Head of Regulatory & Privacy, Legal & Compliance (HealthTech)

Synagen builds specialized AI agents for healthcare and oncology, designed to support complex clinical decisions and biomedical workflows with actionable, high-precision outputs. We combine modern AI with clinical expertise to create software that integrates into real provider environments and delivers value in practice.

As our Regulatory, Privacy & AI Governance Head, you will own and operationalize our regulatory and data‑protection framework across product, engineering, and commercial activities.

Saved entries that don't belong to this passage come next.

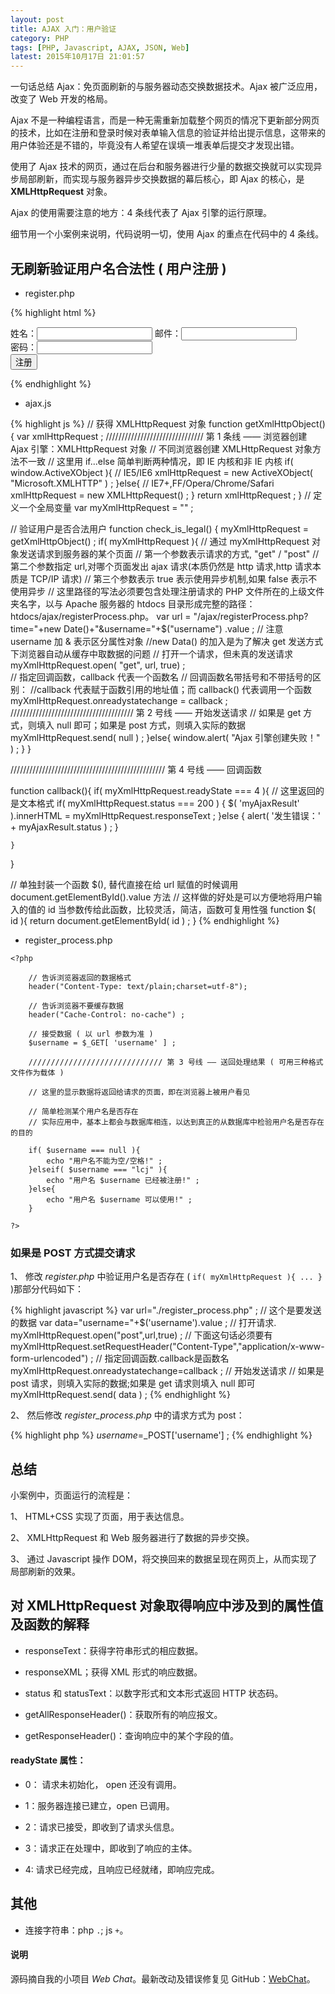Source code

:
 ```yaml
---
layout: post
title: AJAX 入门：用户验证
category: PHP
tags: [PHP, Javascript, AJAX, JSON, Web]
latest: 2015年10月17日 21:01:57
---
```


一句话总结 Ajax：免页面刷新的与服务器动态交换数据技术。Ajax 被广泛应用，改变了 Web 开发的格局。

Ajax 不是一种编程语言，而是一种无需重新加载整个网页的情况下更新部分网页的技术，比如在注册和登录时候对表单输入信息的验证并给出提示信息，这带来的用户体验还是不错的，毕竟没有人希望在误填一堆表单后提交才发现出错。

使用了 Ajax 技术的网页，通过在后台和服务器进行少量的数据交换就可以实现异步局部刷新，而实现与服务器异步交换数据的幕后核心，即 Ajax 的核心，是 __XMLHttpRequest__ 对象。

Ajax 的使用需要注意的地方：4 条线代表了 Ajax 引擎的运行原理。

细节用一个小案例来说明，代码说明一切，使用 Ajax 的重点在代码中的 4 条线。

无刷新验证用户名合法性 ( 用户注册 )
-

- register.php

{% highlight html %}
<!DOCTYPE html>
<html lang="zh">
<head>
<meta http-equiv="content-type" content="text/html; charset=utf-8">
<title>用户注册</title></head>

<body>
<!-- 这里不需要填入 action 的响应文件，因为已经交给 Ajax 引擎去完成 -->
<form method="post">
<!-- onkeyup 的作用是检测用户输入的每一个字母并作出相应回应 -->
姓名：<input type="text" name="username"  onkeyup="checkName();"  id="username">
<!-- 1. 手动检测按钮，只有点击该按钮， Ajax 引擎才会工作并将处理结果返回给用户 -->
<!-- <input type="button" onclick="checkName();" value="验证用户名是否可用"> -->
<!-- 2. 隐藏提示框，只将 Ajax 引擎的处理结果返回给用户 -->
<input type="hidden" onclick="checkName();" value="验证用户名是否可用">
邮件：<input type="text" name="email" id="email"><br>
密码：<input type="password" name="pass_word" id="password"><br>
<input type="submit" value="注册"></form>
<p style="color:red" type="text" id="myAjaxResult"></p>
<script src="./js/ajax.js"></script></body></html>
{% endhighlight %}

- ajax.js

{% highlight js %}
// 获得 XMLHttpRequest 对象
function getXmlHttpObject() {
	var xmlHttpRequest ;
	/////////////////////////////// 第 1 条线 —— 浏览器创建 Ajax 引擎：XMLHttpRequest 对象
	// 不同浏览器创建 XMLHttpRequest 对象方法不一致
	// 这里用 if...else 简单判断两种情况，即 IE 内核和非 IE 内核
	if( window.ActiveXObject ){
		// IE5/IE6 
		xmlHttpRequest = new ActiveXObject( "Microsoft.XMLHTTP" ) ;
	}else{
		// IE7+,FF/Opera/Chrome/Safari
		xmlHttpRequest = new XMLHttpRequest() ;
	}
	return xmlHttpRequest ;
}
// 定义一个全局变量
var myXmlHttpRequest = "" ;

// 验证用户是否合法用户
function check_is_legal() {
	myXmlHttpRequest = getXmlHttpObject() ;
	if( myXmlHttpRequest ){
		// 通过 myXmlHttpRequest 对象发送请求到服务器的某个页面
		// 第一个参数表示请求的方式, "get"  / "post"
		// 第二个参数指定 url,对哪个页面发出 ajax 请求(本质仍然是 http 请求,http 请求本质是 TCP/IP 请求)
		// 第三个参数表示 true 表示使用异步机制,如果 false 表示不使用异步
		// 这里路径的写法必须要包含处理注册请求的 PHP 文件所在的上级文件夹名字，以与 Apache 服务器的 htdocs 目录形成完整的路径：htdocs/ajax/registerProcess.php。
		var url = "/ajax/registerProcess.php?time="+new Date()+"&username="+$("username") .value ;
		// 注意 username 加 & 表示区分属性对象
		//new Data() 的加入是为了解决 get 发送方式下浏览器自动从缓存中取数据的问题
		// 打开一个请求，但未真的发送请求
		myXmlHttpRequest.open( "get", url, true) ;		
		// 指定回调函数，callback 代表一个函数名
		// 回调函数名带括号和不带括号的区别：
		//callback 代表赋于函数引用的地址值；而 callback() 代表调用一个函数
		myXmlHttpRequest.onreadystatechange = callback ;
		/////////////////////////////////////// 第 2 号线 —— 开始发送请求
		// 如果是 get 方式，则填入 null 即可；如果是 post 方式，则填入实际的数据
		myXmlHttpRequest.send( null ) ;
	}else{
		window.alert( "Ajax 引擎创建失败！" ) ;
	}
}


///////////////////////////////////////////////// 第 4 号线 —— 回调函数

function callback(){
	if( myXmlHttpRequest.readyState === 4 ){
		// 这里返回的是文本格式
		if( myXmlHttpRequest.status === 200 ) {
			$( 'myAjaxResult' ).innerHTML =  myXmlHttpRequest.responseText ;
		}else {
			alert( '发生错误：' + myAjaxResult.status ) ;
		}
		
	}
}

// 单独封装一个函数 $(), 替代直接在给 url 赋值的时候调用 document.getElementById().value 方法 
// 这样做的好处是可以方便地将用户输入的值的 id 当参数传给此函数，比较灵活，简洁，函数可复用性强 
function $( id ){
	return document.getElementById( id ) ;
}
{% endhighlight %}


- register_process.php

```
<?php

	// 告诉浏览器返回的数据格式
	header("Content-Type: text/plain;charset=utf-8");

	// 告诉浏览器不要缓存数据
	header("Cache-Control: no-cache") ;

	// 接受数据 ( 以 url 参数为准 )
	$username = $_GET[ 'username' ] ;

	////////////////////////////// 第 3 号线 —— 送回处理结果 ( 可用三种格式文件作为载体 )

	// 这里的显示数据将返回给请求的页面，即在浏览器上被用户看见

	// 简单检测某个用户名是否存在
	// 实际应用中，基本上都会与数据库相连，以达到真正的从数据库中检验用户名是否存在的目的

	if( $username === null ){
		echo "用户名不能为空/空格!" ;
	}elseif( $username === "lcj" ){
		echo "用户名 $username 已经被注册!" ;		
	}else{
		echo "用户名 $username 可以使用!" ;
	}

?>
```

### 如果是 POST 方式提交请求

1、 修改 _register.php_ 中验证用户名是否存在 ( `if( myXmlHttpRequest ){ ... }` )那部分代码如下：

{% highlight javascript %}
var url="./register_process.php" ;
// 这个是要发送的数据
var data="username="+$('username').value ;
// 打开请求.
myXmlHttpRequest.open("post",url,true) ;
// 下面这句话必须要有
myXmlHttpRequest.setRequestHeader("Content-Type","application/x-www-form-urlencoded") ;
// 指定回调函数.callback是函数名
myXmlHttpRequest.onreadystatechange=callback ;
// 开始发送请求
// 如果是 post 请求，则填入实际的数据;如果是 get 请求则填入 null 即可
myXmlHttpRequest.send( data ) ;
{% endhighlight %}

2、 然后修改 _register_process.php_ 中的请求方式为 post：

{% highlight php %}
$username=$_POST['username'] ;
{% endhighlight %}

总结
-

小案例中，页面运行的流程是：

1、 HTML+CSS 实现了页面，用于表达信息。

2、 XMLHttpRequest 和 Web 服务器进行了数据的异步交换。

3、 通过 Javascript 操作 DOM，将交换回来的数据呈现在网页上，从而实现了局部刷新的效果。

对 XMLHttpRequest 对象取得响应中涉及到的属性值及函数的解释
-

- responseText：获得字符串形式的相应数据。

- responseXML；获得 XML 形式的响应数据。

- status 和 statusText：以数字形式和文本形式返回 HTTP 状态码。

- getAllResponseHeader()：获取所有的响应报文。

- getResponseHeader()：查询响应中的某个字段的值。

#### readyState 属性：

- 0： 请求未初始化， open 还没有调用。

- 1：服务器连接已建立，open 已调用。

- 2：请求已接受，即收到了请求头信息。

- 3：请求正在处理中，即收到了响应的主体。

- 4: 请求已经完成，且响应已经就绪，即响应完成。

其他
-

- 连接字符串：php `.`; js `+`。

#### 说明

源码摘自我的小项目 _Web Chat_。最新改动及错误修复见 GitHub：[WebChat](https://github.com/lamChuanJiang/LBD/tree/master/web-chat)。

You will act as the central interface between legal requirements and technical implementation—ensuring that privacy, security, and AI governance are not only compliant on paper, but pragmatically embedded into how our software is built and deployed. Your partner closely with our external DPO and security function; you own the operating system, not paperwork‑only compliance.

What you will do

• Own and operationalize healthcare data‑privacy and security topics across the organization, working hands‑on with engineering and product teams.
• Structure, draft, and maintain AVVs / DPAs and related contractual privacy documentation with customers, partners, and vendors.
• Translate regulatory requirements into concrete technical and organizational measures for software teams.
• Act as primary internal owner for GDPR, with working knowledge of HIPAA implications for US expansion.
• Coordinate and manage external regulatory, legal, and privacy partners (law firms, auditors, consultants).
• Support and prepare the organization for ISO 27001 and SOC 2 audits; understand implications of HiTrust where relevant.
• Take on mandatory internal regulatory roles (e.g., privacy lead, internal compliance owner, audit contact), depending on company needs and growth stage.
• Develop a practical understanding of the EU AI Act, its risk categories, and implications for Synagen’s AI products, and guide internal alignment.
• Support customer due‑diligence processes (security questionnaires, privacy assessments, regulatory reviews).

Qualifikation

• Proven experience in healthcare data privacy in a software or digital health environment + understanding technical implications and limitations
• Hands‑on experience working with tech and product teams to implement regulatory requirements in practice.
• Deep familiarity with GDPR; working knowledge of HIPAA and transatlantic data‑protection considerations.
• Practical experience with ISO 27001 and ideally SOC 2 in software companies (implementation and audit interaction).
• Strong understanding of Data Processing Agreements (DPAs) and data‑processing structures in B2B SaaS.
• Ability to independently structure topics, drive them forward, and operate with limited bureaucracy.
• Fluent English (written and spoken).

Good to have

• Experience with MDR medical device environments and digital health products.
• Exposure to regulated AI systems or clinical decision‑support software.
• Prior experience in startups or scale‑ups in healthcare or life sciences.
• Familiarity with HiTrust or US healthcare enterprise security expectations.

Why us?

• Shape the regulatory and privacy backbone of a next‑generation AI oncology platform.
• High ownership and direct influence on how products are built—not just reviewed.
• Close collaboration with engineering, product, and leadership.
• Real clinical impact in oncology, where trust and compliance are mission‑critical.
• Flexible hybrid setup with a strong core team.